Sofort ging ich zur Tür und öffnete sie einfach, ohne dabei wirklich nachzudenken. So erschrak ich, als ich nicht Jungkook vor mir sah, sondern Taehyung, meinen alten Klassenlehrer und seinen Ex-Freund.
„Du solltest nicht hier sein", meinte ich seufzend und wollte die Tür sofort wieder schließen, jedoch verhinderte der Ältere das, indem er seine Hand dagegen schlug und letztendlich einfach hinein kam. Ich versuchte ihn aufzuhalten, denn ich wusste, Jungkook würde jeden Moment hier auftauchen, jedoch war ich nicht gerade der Stärkste.
„Wo ist er? Wo ist Jungkook?", fragte er immer wieder, ging dabei unachtsam durch unser Zuhause und schaute sich um, als sei es seins. „Ich weiß, ihr lebt hier zusammen, also sag mir endlich wo er ist!"
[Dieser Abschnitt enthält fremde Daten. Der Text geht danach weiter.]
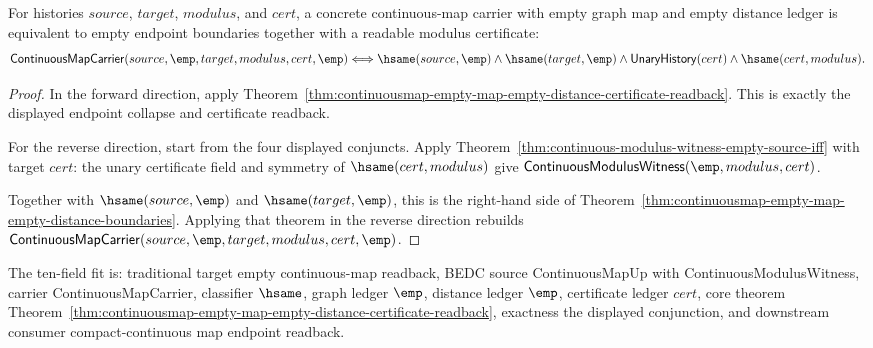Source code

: \begin{theorem}
\label{thm:continuousmap-empty-map-empty-distance-certificate-exactness}
For histories $source$, $target$, $modulus$, and $cert$, a concrete
continuous-map carrier with empty graph map and empty distance ledger is
equivalent to empty endpoint boundaries together with a readable modulus
certificate:
$$
\mathsf{ContinuousMapCarrier}(source,\emp,target,modulus,cert,\emp)
\Longleftrightarrow
\hsame(source,\emp)\land\hsame(target,\emp)\land
\mathsf{UnaryHistory}(cert)\land\hsame(cert,modulus).
$$
\end{theorem}
\begin{proof}
In the forward direction, apply
Theorem~\ref{thm:continuousmap-empty-map-empty-distance-certificate-readback}.
This is exactly the displayed endpoint collapse and certificate readback.

For the reverse direction, start from the four displayed conjuncts. Apply
Theorem~\ref{thm:continuous-modulus-witness-empty-source-iff} with target
$cert$: the unary certificate field and symmetry of $\hsame(cert,modulus)$ give
$\mathsf{ContinuousModulusWitness}(\emp,modulus,cert)$.

Together with $\hsame(source,\emp)$ and $\hsame(target,\emp)$, this is the
right-hand side of
Theorem~\ref{thm:continuousmap-empty-map-empty-distance-boundaries}. Applying
that theorem in the reverse direction rebuilds
$\mathsf{ContinuousMapCarrier}(source,\emp,target,modulus,cert,\emp)$.
\end{proof}

The ten-field fit is: traditional target empty continuous-map readback, BEDC
source ContinuousMapUp with ContinuousModulusWitness, carrier
ContinuousMapCarrier, classifier $\hsame$, graph ledger $\emp$, distance ledger
$\emp$, certificate ledger $cert$, core theorem
Theorem~\ref{thm:continuousmap-empty-map-empty-distance-certificate-readback},
exactness the displayed conjunction, and downstream consumer compact-continuous
map endpoint readback.

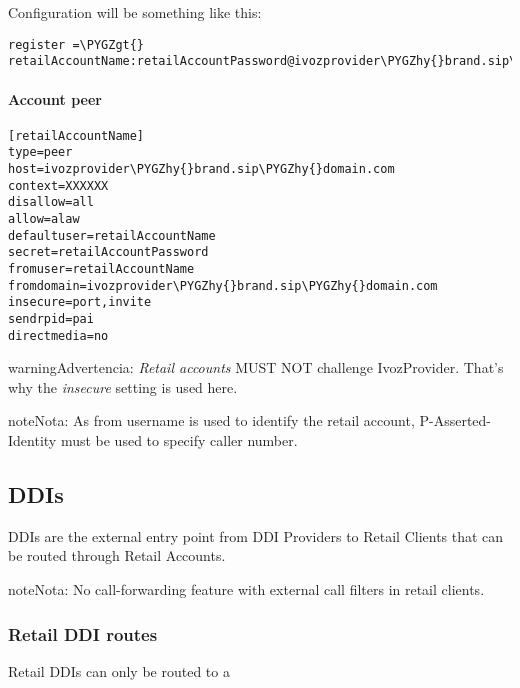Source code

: \documentclass[letterpaper,10pt,spanish]{sphinxmanual}
\def\PYGZgt{\char`\>}
\def\PYGZhy{\char`\-}
\begin{document}
Configuration will be something like this:

\begin{Verbatim}[commandchars=\\\{\}]
register =\PYGZgt{} retailAccountName:retailAccountPassword@ivozprovider\PYGZhy{}brand.sip\PYGZhy{}domain.com
\end{Verbatim}


\paragraph{Account peer}
\label{administration_portal/client/retail/retail_accounts:account-peer}
\begin{Verbatim}[commandchars=\\\{\}]
[retailAccountName]
type=peer
host=ivozprovider\PYGZhy{}brand.sip\PYGZhy{}domain.com
context=XXXXXX
disallow=all
allow=alaw
defaultuser=retailAccountName
secret=retailAccountPassword
fromuser=retailAccountName
fromdomain=ivozprovider\PYGZhy{}brand.sip\PYGZhy{}domain.com
insecure=port,invite
sendrpid=pai
directmedia=no
\end{Verbatim}

\begin{notice}{warning}{Advertencia:}
\emph{Retail accounts} MUST NOT challenge IvozProvider. That's
why the \emph{insecure} setting is used here.
\end{notice}

\begin{notice}{note}{Nota:}
As from username is used to identify the retail account, P-Asserted-Identity must be used to specify caller number.
\end{notice}


\subsection{DDIs}
\label{administration_portal/client/retail/ddis:ddis}\label{administration_portal/client/retail/ddis::doc}\label{administration_portal/client/retail/ddis:retail-ddis}
DDIs are the external entry point from DDI Providers to Retail Clients that
can be routed through Retail Accounts.

\begin{notice}{note}{Nota:}
No call-forwarding feature with external call filters in retail clients.
\end{notice}


\subsubsection{Retail DDI routes}
\label{administration_portal/client/retail/ddis:retail-ddi-routes}
Retail DDIs can only be routed to a {\hyperref[administration_portal/client/retail/retail_accounts:retail\string-accounts]{}}
\end{document}
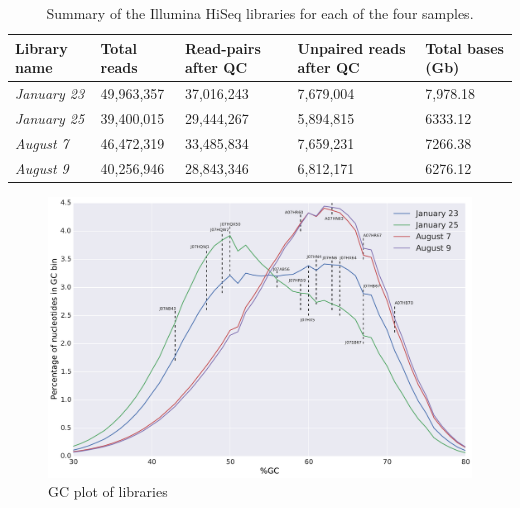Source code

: \begin{table}[hbt]
  \caption{Summary of the Illumina HiSeq libraries for each of the four samples.}
  \begin{tabularx}{\textwidth}{L{2.2cm}R{2cm}R{3cm}R{3.2cm}R{2cm}}
  \hline
    \textbf{Library name} & \textbf{Total reads} & \textbf{Read-pairs after QC} & \textbf{Unpaired reads after QC} & \textbf{Total bases (Gb)} \\
    \hline 
    \textit{January 23} & 49,963,357 & 37,016,243 & 7,679,004 & 7,978.18\\
    \textit{January 25} & 39,400,015 & 29,444,267 & 5,894,815 & 6333.12 \\
    \textit{August 7} & 46,472,319 & 33,485,834 & 7,659,231 & 7266.38 \\
    \textit{August 9} & 40,256,946 & 28,843,346 & 6,812,171 & 6276.12 \\
  \end{tabularx}
  \label{LibSequenceQC}
\end{table}

\begin{figure}[!hbtp]
  \centering
  \includegraphics[width=\textwidth]{Chapter5/Figures/GC_content_HiSeqLibs.pdf}
  \caption{GC plot of libraries}
  \label{ReadsGCplot}
\end{figure}

\thispagestyle{facingcaption}
\begin{table}[h]
\captionsetup{labelformat=prev-page}
\caption{\textbf{Table \ref{LT_chemical}:} Physical and chemical composition of the Lake Tyrrell water samples. Concentrations are given in units of \si{\milli\mole\per\liter}}
\label{LT_chemical}
\end{table}
\clearpage

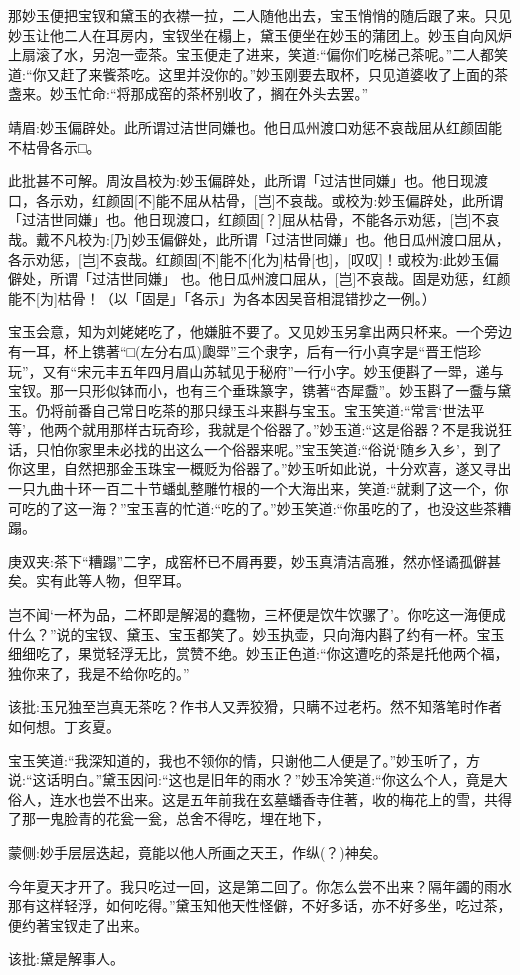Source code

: \begin{parag}
    那妙玉便把宝钗和黛玉的衣襟一拉，二人随他出去，宝玉悄悄的随后跟了来。只见妙玉让他二人在耳房内，宝钗坐在榻上，黛玉便坐在妙玉的蒲团上。妙玉自向风炉上扇滚了水，另泡一壶茶。宝玉便走了进来，笑道:“偏你们吃梯己茶呢。”二人都笑道:“你又赶了来飺茶吃。这里并没你的。”妙玉刚要去取杯，只见道婆收了上面的茶盏来。妙玉忙命:“将那成窑的茶杯别收了，搁在外头去罢。”\begin{note}靖眉:妙玉偏辟处。此所谓过洁世同嫌也。他日瓜州渡口劝惩不哀哉屈从红颜固能不枯骨各示□。\end{note}\begin{subnote}此批甚不可解。周汝昌校为:妙玉偏辟处，此所谓「过洁世同嫌」也。他日现渡口，各示劝，红颜固[不]能不屈从枯骨，[岂]不哀哉。或校为:妙玉偏辟处，此所谓「过洁世同嫌」也。他日现渡口，红颜固[？]屈从枯骨，不能各示劝惩，[岂]不哀哉。戴不凡校为:[乃]妙玉偏僻处，此所谓「过洁世同嫌」也。他日瓜州渡口屈从，各示劝惩，[岂]不哀哉。红颜固[不]能不[化为]枯骨[也]，[叹叹]！或校为:此妙玉偏僻处，所谓「过洁世同嫌」 也。他日瓜州渡口屈从，[岂]不哀哉。固是劝惩，红颜能不[为]枯骨！（以「固是」「各示」为各本因吴音相混错抄之一例。）\end{subnote}宝玉会意，知为刘姥姥吃了，他嫌脏不要了。又见妙玉另拿出两只杯来。一个旁边有一耳，杯上镌著“□(左分右瓜)瓟斝”三个隶字，后有一行小真字是“晋王恺珍玩”，又有“宋元丰五年四月眉山苏轼见于秘府”一行小字。妙玉便斟了一斝，递与宝钗。那一只形似钵而小，也有三个垂珠篆字，镌著“杏犀䀉”。妙玉斟了一䀉与黛玉。仍将前番自己常日吃茶的那只绿玉斗来斟与宝玉。宝玉笑道:“常言‘世法平等’，他两个就用那样古玩奇珍，我就是个俗器了。”妙玉道:“这是俗器？不是我说狂话，只怕你家里未必找的出这么一个俗器来呢。”宝玉笑道:“俗说‘随乡入乡’，到了你这里，自然把那金玉珠宝一概贬为俗器了。”妙玉听如此说，十分欢喜，遂又寻出一只九曲十环一百二十节蟠虬整雕竹根的一个大海出来，笑道:“就剩了这一个，你可吃的了这一海？”宝玉喜的忙道:“吃的了。”妙玉笑道:“你虽吃的了，也没这些茶糟蹋。\begin{note}庚双夹:茶下“糟蹋”二字，成窑杯已不屑再要，妙玉真清洁高雅，然亦怪谲孤僻甚矣。实有此等人物，但罕耳。\end{note}岂不闻‘一杯为品，二杯即是解渴的蠢物，三杯便是饮牛饮骡了’。你吃这一海便成什么？”说的宝钗、黛玉、宝玉都笑了。妙玉执壶，只向海内斟了约有一杯。宝玉细细吃了，果觉轻浮无比，赏赞不绝。妙玉正色道:“你这遭吃的茶是托他两个福，独你来了，我是不给你吃的。”\begin{note}该批:玉兄独至岂真无茶吃？作书人又弄狡猾，只瞒不过老朽。然不知落笔时作者如何想。丁亥夏。\end{note}宝玉笑道:“我深知道的，我也不领你的情，只谢他二人便是了。”妙玉听了，方说:“这话明白。”黛玉因问:“这也是旧年的雨水？”妙玉冷笑道:“你这么个人，竟是大俗人，连水也尝不出来。这是五年前我在玄墓蟠香寺住著，收的梅花上的雪，共得了那一鬼脸青的花瓮一瓮，总舍不得吃，埋在地下，\begin{note}蒙侧:妙手层层迭起，竟能以他人所画之天王，作纵(？)神矣。\end{note}今年夏天才开了。我只吃过一回，这是第二回了。你怎么尝不出来？隔年蠲的雨水那有这样轻浮，如何吃得。”黛玉知他天性怪僻，不好多话，亦不好多坐，吃过茶，便约著宝钗走了出来。\begin{note}该批:黛是解事人。\end{note}
\end{parag}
Aber ich blieb ruhig. Der Mann sollte nicht erfahren, dass Jungkook gerade bei Jackson war, denn ich wusste, das würde nur Probleme bringen, aber irgendwas musste ich mir einfallen lassen, damit er so schnell wie möglich von hier verschwinden würde, denn ich wollte nicht, dass mein bester Freund wieder in ein altes Kapitel seines Lebens zurückgezogen werden würde. Nun, da er jemanden hatte, bei dem ich mir sicher war, dass es funktionieren könnte, hatte Taehyung nichts mehr hier verloren und sollte auch nicht stören. Yoongi dachte da aber ganz anders.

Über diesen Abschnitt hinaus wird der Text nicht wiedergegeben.